Trabajadora italiana con su hija, a su llegada a Brig, en 1963. RDB

Javier tenía ocho años cuando su madre lo trajo de España. Venía con la ilusión de descubrir un país hermoso con montañas nevadas y yogures deliciosos, pero al cruzar la frontera se convirtió en “ilegal”, no le fue dado extasiarse con el paisaje y quedó huérfano de escuela, de amigos y del deporte que era su pasión.


Hoy, 54 años más tarde, comparte con swissinfo.ch sus recuerdos como hijo de trabajadores emigrantes.

Los temporeros, como sus padres, trabajaban en Suiza de marzo a noviembre, a cambio de salarios exiguos, sin prestaciones sociales y sin la posibilidad de un reagrupamiento familiar. Aquellos que traían a sus hijos lo hacían de manera subrepticia y vivían bajo la zozobra de ser descubiertos y repatriados. 

De esa manera, cientos de miles de familias quedaron separadas ante la disyuntiva de alimentar a los hijos o quedarse con ellos, u optaron por traerlos con ellos y mantenerlos escondidos.

Recuerda Javier:

“Antes de irse a trabajar, mi madre me daba un beso y me llevaba a la cama un vaso de leche caliente y dos panes con mantequilla y esa mermelada que me encantaba, de fresa o albaricoque, que vendían en unos potes redondos. A medio día venía, en esos tranvías alimentados con carbón, para hacerme de comer. El resto del tiempo yo estaba solo. Yo era todo mi equipo de futbol y me sabía de memoria los tebeos que mi abuela mandaba de Madrid”.
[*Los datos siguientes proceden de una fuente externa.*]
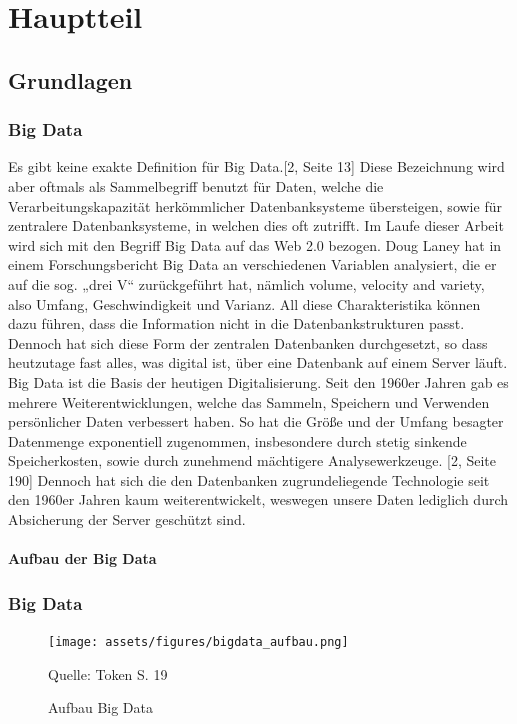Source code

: \newpage
\chapter{Hauptteil}

\section{Grundlagen}

\subsection{Big Data}
Es gibt keine exakte Definition für Big Data.[2, Seite 13] Diese Bezeichnung wird aber oftmals als Sammelbegriff benutzt für Daten, welche die Verarbeitungskapazität herkömmlicher Datenbanksysteme übersteigen, sowie für zentralere Datenbanksysteme, in welchen dies oft zutrifft. Im Laufe dieser Arbeit wird sich mit den Begriff Big Data auf das Web 2.0 bezogen.
Doug Laney hat in einem Forschungsbericht Big Data an verschiedenen Variablen analysiert, die er auf die sog. „drei V“ zurückgeführt hat, nämlich volume, velocity and variety, also Umfang, Geschwindigkeit und Varianz. All diese Charakteristika können dazu führen, dass die Information nicht in die Datenbankstrukturen passt.
Dennoch hat sich diese Form der zentralen Datenbanken durchgesetzt, so dass heutzutage fast alles, was digital ist, über eine Datenbank auf einem Server läuft.
Big Data ist die Basis der heutigen Digitalisierung. Seit den 1960er Jahren gab es mehrere Weiterentwicklungen, welche das Sammeln, Speichern und Verwenden persönlicher Daten verbessert haben. So hat die Größe und der Umfang besagter Datenmenge exponentiell zugenommen, insbesondere durch stetig sinkende Speicherkosten, sowie durch zunehmend mächtigere Analysewerkzeuge. [2, Seite 190]
Dennoch hat sich die den Datenbanken zugrundeliegende Technologie seit den 1960er Jahren kaum weiterentwickelt, weswegen unsere Daten lediglich durch Absicherung der Server geschützt sind.


\subsubsection{Aufbau der Big Data}

\subsection{Big Data}
\begin{figure}[!ht]
    \caption{Aufbau Big Data}
    \texttt{[image: assets/figures/bigdata\_aufbau.png]}
    \begin{flushleft}
        Quelle: Token S. 19
    \end{flushleft}
    \label{fig:birds0}
\end{figure}


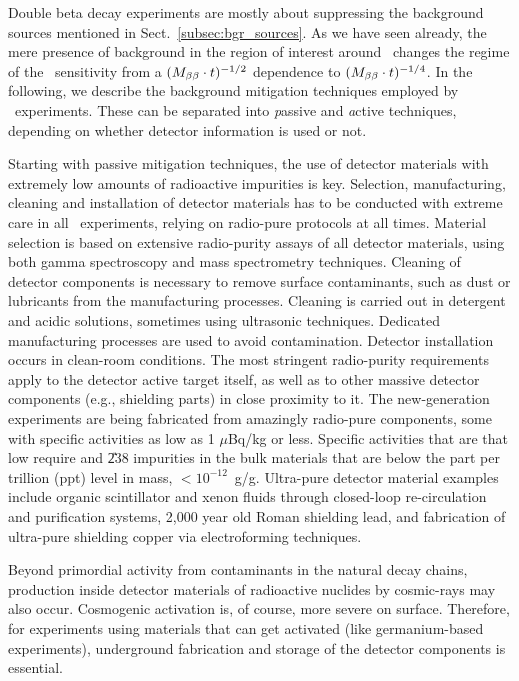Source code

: Double beta decay experiments are mostly about suppressing the background sources mentioned in Sect.~\ref{subsec:bgr_sources}. As we have seen already, the mere presence of background in the region of interest around \Qbb\ changes the regime of the \mbb\ sensitivity from a $(M_{\beta\beta} \cdot t)^{-1/2}$ dependence to $(M_{\beta\beta} \cdot t)^{-1/4}$. In the following, we describe the background mitigation techniques employed by \bbonu\ experiments. These can be separated into {\emph passive} and {\emph active} techniques, depending on whether detector information is used or not.

Starting with passive mitigation techniques, the use of detector materials with extremely low amounts of radioactive impurities is key. Selection, manufacturing, cleaning and installation of detector materials has to be conducted with extreme care in all \bbonu\ experiments, relying on radio-pure protocols at all times. Material selection is based on extensive radio-purity assays of all detector materials, using both gamma spectroscopy and mass spectrometry techniques. Cleaning of detector components is necessary to remove surface contaminants, such as dust or lubricants from the manufacturing processes. Cleaning is carried out in detergent and acidic solutions, sometimes using ultrasonic techniques. Dedicated manufacturing processes are used to avoid contamination. Detector installation occurs in clean-room conditions. The most stringent radio-purity requirements apply to the detector active target itself, as well as to other massive detector components (e.g., shielding parts) in close proximity to it. The new-generation experiments are being fabricated from amazingly radio-pure components, some with specific activities as low as 1 $\mu$Bq/kg or less. Specific activities that are that low require  and \U{238} impurities in the bulk materials that are below the part per trillion (ppt) level in mass, $<10^{-12}$~g/g. Ultra-pure detector material examples include organic scintillator and xenon fluids through closed-loop re-circulation and purification systems, 2,000 year old Roman shielding lead, and fabrication of ultra-pure shielding copper via electroforming techniques.

Beyond primordial activity from contaminants in the natural decay chains, production inside detector materials of radioactive nuclides by cosmic-rays may also occur. Cosmogenic activation is, of course, more severe on surface. Therefore, for experiments using materials that can get activated (like germanium-based experiments), underground fabrication and storage of the detector components is essential.

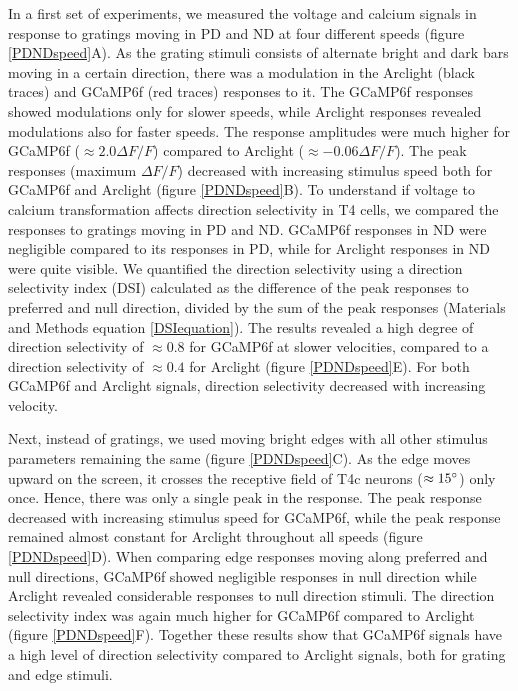 \documentclass[9pt,lineno]{elife}
\begin{document}
In a first set of experiments, we measured the voltage and calcium signals in response to gratings moving in PD and ND at four different speeds (figure \ref{PDNDspeed}A). As the grating stimuli consists of alternate bright and dark bars moving in a certain direction, there was a modulation in the Arclight (black traces) and GCaMP6f (red traces) responses to it. The GCaMP6f responses showed modulations only for slower speeds, while Arclight responses revealed modulations also for faster speeds. The response amplitudes were much higher for GCaMP6f ($\approx2.0 \Delta F/F$) compared to Arclight ($\approx -0.06 \Delta F/F$). The peak responses (maximum $\Delta F/F$) decreased with increasing stimulus speed both for GCaMP6f and Arclight (figure \ref{PDNDspeed}B). To understand if voltage to calcium transformation affects direction selectivity in T4 cells, we compared the responses to gratings moving in PD and ND. GCaMP6f responses in ND were negligible compared to its responses in PD, while for Arclight responses in ND were quite visible. We quantified the direction selectivity using a direction selectivity index (DSI) calculated as the difference of the peak responses to preferred and null direction, divided by the sum of the peak responses (Materials and Methods equation \eqref{DSIequation}). The results revealed a high degree of direction selectivity of $\approx0.8$ for GCaMP6f at slower velocities, compared to a direction selectivity of $\approx0.4$ for Arclight (figure \ref{PDNDspeed}E). For both GCaMP6f and Arclight signals, direction selectivity decreased with increasing velocity.

Next, instead of gratings, we used moving bright edges with all other stimulus parameters remaining the same (figure \ref{PDNDspeed}C). As the edge moves upward on the screen, it crosses the receptive field of T4c neurons ($\approx15\degree$) only once. Hence, there was only a single peak in the response. The peak response decreased with increasing stimulus speed for GCaMP6f, while the peak response remained almost constant for Arclight throughout all speeds (figure \ref{PDNDspeed}D). When comparing edge responses moving along preferred and null directions, GCaMP6f showed negligible responses in null direction while Arclight revealed considerable responses to null direction stimuli. The direction selectivity index was again much higher for GCaMP6f compared to Arclight (figure \ref{PDNDspeed}F). Together these results show that GCaMP6f signals have a high level of direction selectivity compared to Arclight signals, both for grating and edge stimuli.
\end{document}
A sus ocho años, como tantos miles de otros niños, Javier era una “ilegal”. Un “fuera de la ley” al que su padrastro enseñaba a escribir, porque tenía vedado ir a la escuela,  y que tiritaba de frío en ese departamento del barrio bernés de Breitenrein, sin calefacción, por el que pagaban 50 francos mensuales de alquiler.

“Como de la Gestapo”

Un día, alrededor de un año después de su llegada a Suiza, lamaron a la puerta. Su madre le ordenó: “¡Escóndete debajo de la cama!”, pero fue inútil. Algún vecino los había delatado y los policías sabían de su presencia. “Eran dos hombres, los veo todavía delante de mí. Llevaban gabardinas largas como los de la Gestapo. Mi madre lloraba y yo prendido a su falda le preguntaba ‘¿Qué pasa mamá? ¿Por qué lloras?’”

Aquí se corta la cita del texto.